Translation:She goes to school by foot.

September 14, 2014

29 Comments


https://www.duolingo.com/profile/paschalisb

I think it should be "She goes to school ON foot"


https://www.duolingo.com/profile/Xneb

Yes, both are correct, but I've added "on foot" now, too


https://www.duolingo.com/profile/Insti2

"by foot" is not correct English where I come from.

If I was trying to express the sentiment of this sentence I'd say: "She walks to school"


https://www.duolingo.com/profile/Xneb

That is also accepted as an answer


https://www.duolingo.com/profile/BigWillyLad

yeah well hey buddy unfortunately the English of England, the purest form of English, has 'by foot' so stfu


https://www.duolingo.com/profile/OleSuhr

Aaarrgh! This is so incredible! If we assume that we start with the sentence "She walks to school." , then how do we wind up with a sentence that has been screwed up to a point where it is no longer correct English? The correct danish would be "Hun går i skole." or "Hun går hen til skolen." May I suggest that Duolingo makes a serious revision of the exercises they use so that these nonsense sentences are replaced with correct usable sentences that actually help the students to get a better grasp of the language they are studying? Please !!

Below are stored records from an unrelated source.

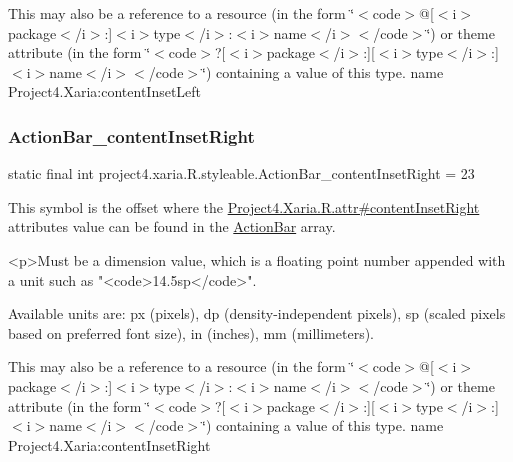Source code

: This may also be a reference to a resource (in the form \char`\"{}$<$code$>$@\mbox{[}$<$i$>$package$<$/i$>$\+:\mbox{]}$<$i$>$type$<$/i$>$\+:$<$i$>$name$<$/i$>$$<$/code$>$\char`\"{}) or theme attribute (in the form \char`\"{}$<$code$>$?\mbox{[}$<$i$>$package$<$/i$>$\+:\mbox{]}\mbox{[}$<$i$>$type$<$/i$>$\+:\mbox{]}$<$i$>$name$<$/i$>$$<$/code$>$\char`\"{}) containing a value of this type.  name Project4.\+Xaria\+:content\+Inset\+Left \mbox{\label{classproject4_1_1xaria_1_1R_1_1styleable_a214d077d9e00a3988b431a70cd90e71e}} 
\subsubsection{\texorpdfstring{Action\+Bar\+\_\+content\+Inset\+Right}{ActionBar\_contentInsetRight}}
{\footnotesize\ttfamily static final int project4.\+xaria.\+R.\+styleable.\+Action\+Bar\+\_\+content\+Inset\+Right = 23\hspace{0.3cm}{\ttfamily [static]}}

This symbol is the offset where the \hyperlink{}{Project4.\+Xaria.\+R.\+attr\#content\+Inset\+Right} attribute\textquotesingle{}s value can be found in the \hyperlink{classproject4_1_1xaria_1_1R_1_1styleable_accb530194c58ee3abb15587da8869e99}{Action\+Bar} array.

\begin{DoxyVerb}      <p>Must be a dimension value, which is a floating point number appended with a unit such as "<code>14.5sp</code>".
\end{DoxyVerb}
 Available units are\+: px (pixels), dp (density-\/independent pixels), sp (scaled pixels based on preferred font size), in (inches), mm (millimeters). 

This may also be a reference to a resource (in the form \char`\"{}$<$code$>$@\mbox{[}$<$i$>$package$<$/i$>$\+:\mbox{]}$<$i$>$type$<$/i$>$\+:$<$i$>$name$<$/i$>$$<$/code$>$\char`\"{}) or theme attribute (in the form \char`\"{}$<$code$>$?\mbox{[}$<$i$>$package$<$/i$>$\+:\mbox{]}\mbox{[}$<$i$>$type$<$/i$>$\+:\mbox{]}$<$i$>$name$<$/i$>$$<$/code$>$\char`\"{}) containing a value of this type.  name Project4.\+Xaria\+:content\+Inset\+Right \mbox{\label{classproject4_1_1xaria_1_1R_1_1styleable_a9212bf97d9d5252fd23d430335413682}} 
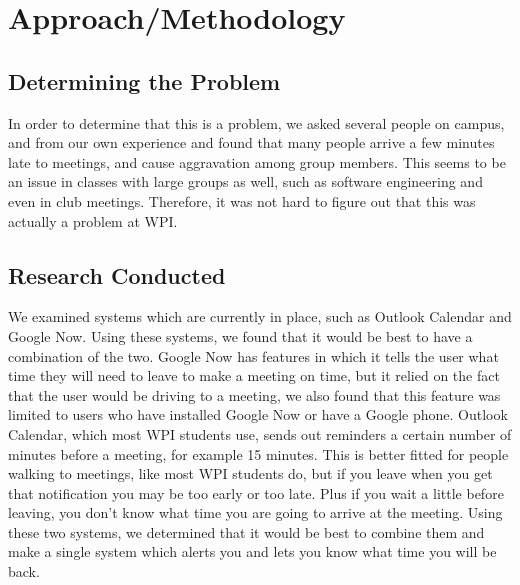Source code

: \section{Approach/Methodology}

\subsection{Determining the Problem}
In order to determine that this is a problem, we asked several people on campus, and from our own experience and found that many people arrive a few minutes late to meetings, and cause aggravation among group members. This seems to be an issue in classes with large groups as well, such as software engineering and even in club meetings. Therefore, it was not hard to figure out that this was actually a problem at WPI. 

\subsection{Research Conducted}
We examined systems which are currently in place, such as Outlook Calendar and Google Now. Using these systems, we found that it would be best to have a combination of the two. Google Now has features in which it tells the user what time they will need to leave to make a meeting on time, but it relied on the fact that the user would be driving to a meeting, we also found that this feature was limited to users who have installed Google Now or have a Google phone. Outlook Calendar, which most WPI students use, sends out reminders a certain number of minutes before a meeting, for example 15 minutes. This is better fitted for people walking to meetings, like most WPI students do, but if you leave when you get that notification you may be too early or too late. Plus if you wait a little before leaving, you don't know what time you are going to arrive at the meeting. Using these two systems, we determined that it would be best to combine them and make a single system which alerts you and lets you know what time you will be back.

https://www.duolingo.com/profile/LucBE
  • 2016

Are you a native danish speaker? Is the danish sentence "Hun tager i skole til fods" wrong?


https://www.duolingo.com/profile/OleSuhr

Yes, I am. I can't say that it is wrong as such, but I think that if you use the term that Duolingo uses in Denmark, people would know that you are a foreigner. This is the case with a lot of the exercises in Duolingo, they focus more on the direct translation than the correct spoken language.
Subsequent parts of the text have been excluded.